Further, after the graph embedding vector based on the source graph and the graph embedding vector of the target graph are calculated to obtain the graph similarity between the target to be searched and the candidate target corresponding to the target to be searched, the graph similarity between the target to be searched and the candidate target corresponding to the target to be searched can be utilized to correct the similarity between the target to be searched and the candidate target corresponding to the target to be searched, and then the target to be searched is determined in the candidate video based on the corrected similarity between the target to be searched and the candidate target corresponding to the target to be searched. When searching for the target, the individual feature similarity between the target to be searched and the candidate target corresponding to the target to be searched is considered, the graph similarity between the target to be searched and the candidate target corresponding to the target to be searched based on the context target is also considered, the graph similarity between the target to be searched and the candidate target corresponding to the target to be searched is utilized to correct the similarity between the target to be searched and the candidate target corresponding to the target to be searched, and the target is searched through the corrected similarity between the target to be searched and the candidate target corresponding to the target to be searched, so that the accuracy of target searching is improved to a great extent.

Additional features and advantages of the invention will be set forth in the description which follows, and in part will be obvious from the description, or may be learned by practice of the invention. The objectives and other advantages of the invention will be realized and attained by the structure particularly pointed out in the written description and claims hereof as well as the appended drawings.

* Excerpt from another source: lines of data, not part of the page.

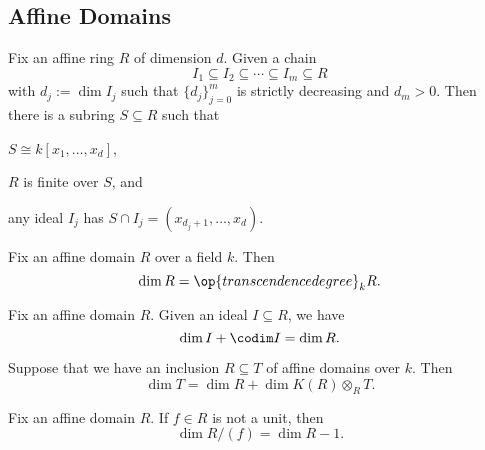 \documentclass{article}
\begin{document}
\subsection{Affine Domains}
\begin{theorem*}[Theorem 13.3] \label{thm:noethernormal}
	Fix an affine ring $R$ of dimension $d$. Given a chain
	\[I_1\subseteq I_2\subseteq\cdots\subseteq I_m\subseteq R\]
	with $d_j:=\dim I_j$ such that $\{d_j\}_{j=0}^m$ is strictly decreasing and $d_m>0$. Then there is a subring $S\subseteq R$ such that
	\begin{listalph}
		\item $S\cong k[x_1,\ldots,x_d]$,
		\item $R$ is finite over $S$, and
		\item any ideal $I_j$ has $S\cap I_j=(x_{d_j+1},\ldots,x_d)$.
	\end{listalph}
\end{theorem*}
\begin{theorem*}[Theorem A]
	Fix an affine domain $R$ over a field $k$. Then
	\[\dim R=\op{transcendence degree}_kR.\]
\end{theorem*}
\begin{corollary*}[Corollary 13.4]
	Fix an affine domain $R$. Given an ideal $I\subseteq R$, we have
	\[\dim I+\codim I=\dim R.\]
\end{corollary*}
\begin{corollary*}[Corollary 13.5]
	Suppose that we have an inclusion $R\subseteq T$ of affine domains over $k$. Then
	\[\dim T=\dim R+\dim K(R)\otimes_RT.\]
\end{corollary*}
\begin{cor*}[Corollary 13.11]
	Fix an affine domain $R$. If $f\in R$ is not a unit, then
	\[\dim R/(f)=\dim R-1.\]
\end{cor*}
\end{document}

The technical solution of the present invention is further described in detail by the accompanying drawings and embodiments.

Drawings

The accompanying drawings, which are included to provide a further understanding of the invention and are incorporated in and constitute a part of this specification, illustrate embodiments of the invention and together with the description serve to explain the principles of the invention and not to limit the invention. In the drawings:

FIG. 1 is a schematic flow chart of a target searching method according to an embodiment of the present invention;

FIG. 2 is a diagram illustrating the graph similarity obtained by using a twin residual image convolution neural network according to an embodiment of the present invention;

FIG. 3 is a schematic diagram illustrating a process of searching for a target by the target searching method according to the embodiment of the present invention;

FIG. 4 is a diagram illustrating a comparison of search results of a target search method and other target search methods according to an embodiment of the present invention;

FIG. 5 is a diagram illustrating a comparison between a target search method and a search result of a target search method according to an embodiment of the present invention;

fig. 6 is a schematic diagram illustrating the ranking of the search results of the target search method and other target search methods according to the embodiment of the present invention.

Detailed Description

In order to make the objects, technical solutions and advantages of the present invention clearer, the present invention will be described in further detail with reference to the accompanying drawings, and it is apparent that the described embodiments are only a part of the embodiments of the present invention, not all of the embodiments. All other embodiments, which can be derived by a person skilled in the art from the embodiments given herein without making any creative effort, shall fall within the protection scope of the present invention.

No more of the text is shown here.